The Perfect Mother

“It was the pasta,” Alma is saying from the other end of the room, out of earshot of Winnie, her words stuttered by sobs. She sits on a soft leather sectional, clutching a rosary in one hand, pausing every so often to close her eyes and wave a handful of crumpled tissues at the ceiling, offering a prayer in a Spanish none of them can understand. She ate too much of the baked ziti she brought from home. It made her lethargic, and she took her phone to the sofa to say good night to her baby, at home with Alma’s sister. She must have fallen asleep—that’s so unlike her, she insists, throwing a shamefaced glance at Winnie, but her daughter was up four times the night before, teething. When she woke up, she checked the monitor. The crib looked empty.

“You heard nothing?” a second detective is asking. His scruffy gray eyebrows threaten to take over his forehead, and he wears a college ring on one of his thick fingers. An NYPD badge with his name in block letters—Stephen Schwartz—dangles from a thin chain around his neck, swinging back and forth, just barely, like the pendulum on a dying clock.

“Nothing,” Alma says, and then starts to sob again.

“Nothing like footsteps?
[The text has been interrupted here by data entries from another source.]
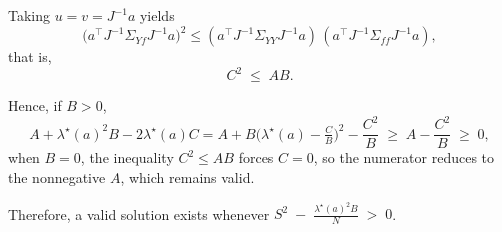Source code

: \noindent
Taking $u=v=J^{-1}a$ yields\[
\big(a^\top J^{-1} \Sigma_{Yf} J^{-1} a\big)^2
\le
(a^\top J^{-1} \Sigma_{YY} J^{-1} a)\,
(a^\top J^{-1} \Sigma_{ff} J^{-1} a),
\]that is,\[
C^2\;\leq\; AB.
\]

\noindent
Hence, if $B>0$,\[
A+\lambda^\star(a)^2  B-2\lambda^\star(a)  C
= A + B\Big(\lambda^\star(a)-\tfrac{C}{B}\Big)^2 - \frac{C^2}{B}\;\ge\;A-\frac{C^2}{B}\;\ge\;0,
\]when $B=0$, the inequality $C^2\le AB$ forces $C=0$, so the numerator reduces to the nonnegative $A$, which remains valid.

\noindent
Therefore, a valid solution exists whenever $S^2 \;-\; \frac{\lambda^\star(a)^2 B}{N} \;>\; 0$.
No crying?”

“Nothing. No crying.” Schwartz takes the box of Kleenex from the table and extends it to her. Alma pulls, sending a poof of tissue dust into the air around his face. “The monitor. It was right there.” She wipes her eyes and points to where the detective is sitting. “Right there where you’re sitting. The whole time.”

“And the monitor was on?”

“Yes.”

“You didn’t turn it off?”

“No. I didn’t touch it, except to check it a few times.”

“What did you see when you checked it?”

“The baby. He was sleeping. It wasn’t until I woke up that I realized he was gone.”
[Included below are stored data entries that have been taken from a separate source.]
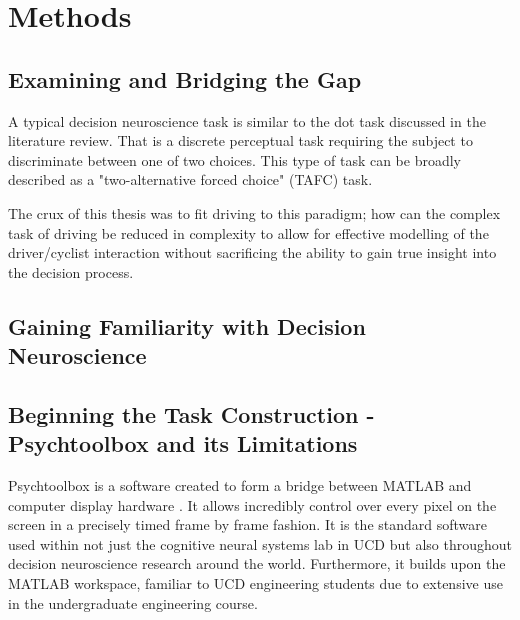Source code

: \chapter{Methods}


\section{Examining and Bridging the Gap}

A typical decision neuroscience task is similar to the dot task discussed in the literature review. That is a discrete perceptual task requiring the subject to discriminate between one of two choices. This type of task can be broadly described as a "two-alternative forced choice" (TAFC) task.

The crux of this thesis was to fit driving to this paradigm; how can the complex task of driving be reduced in complexity to allow for effective modelling of the driver/cyclist interaction without sacrificing the ability to gain true insight into the decision process.


\section{Gaining Familiarity with Decision Neuroscience}

\section{Beginning the Task Construction - Psychtoolbox and its Limitations}
Psychtoolbox is a software created to form a bridge between MATLAB and computer display hardware \cite{kleinerWhatNewPsychtoolbox32007}. It allows incredibly control over every pixel on the screen in a precisely timed frame by frame fashion. It is the standard software used within not just the cognitive neural systems lab in UCD but also throughout decision neuroscience research around the world. Furthermore, it builds upon the MATLAB workspace, familiar to UCD engineering students due to extensive use in the undergraduate engineering course.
“And what did you do when you first noticed?”

“What did I do?”

“Yeah. Did you check the window in his room? Did you look around the house? Check upstairs?”
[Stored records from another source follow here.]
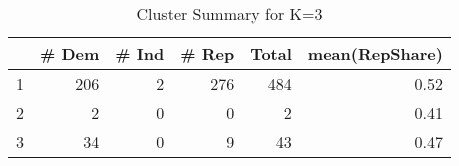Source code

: \begin{table}[ht]
\centering
\begin{tabular}{rrrrrr}
  \hline
 & \# Dem & \# Ind & \# Rep & Total & mean(RepShare) \\ 
  \hline
1 & 206 &   2 & 276 & 484 & 0.52 \\ 
  2 &   2 &   0 &   0 &   2 & 0.41 \\ 
  3 &  34 &   0 &   9 &  43 & 0.47 \\ 
   \hline
\end{tabular}
\caption{Cluster Summary for K=3} 
\label{tab:k_means_3}
\end{table}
“No. I told you. I ran back here for my cell phone. It was on the table. I called Winnie but she didn’t answer.”

“And then what?”

“And then I called Nell.”

“Did you drink anything?”

“Drink anything? Of course not. Other than the iced tea Winnie made for me.”

“She made you iced tea,” Schwartz says, writing something in his notebook. He lowers his voice. “And where did you say the mother was again?”

“Out.”

“Out, right. But did she tell you where, exactly?”

“I forget. She wrote it down. Out drinking.”

He looks up, his eyebrows raised. “Out drinking, you said?”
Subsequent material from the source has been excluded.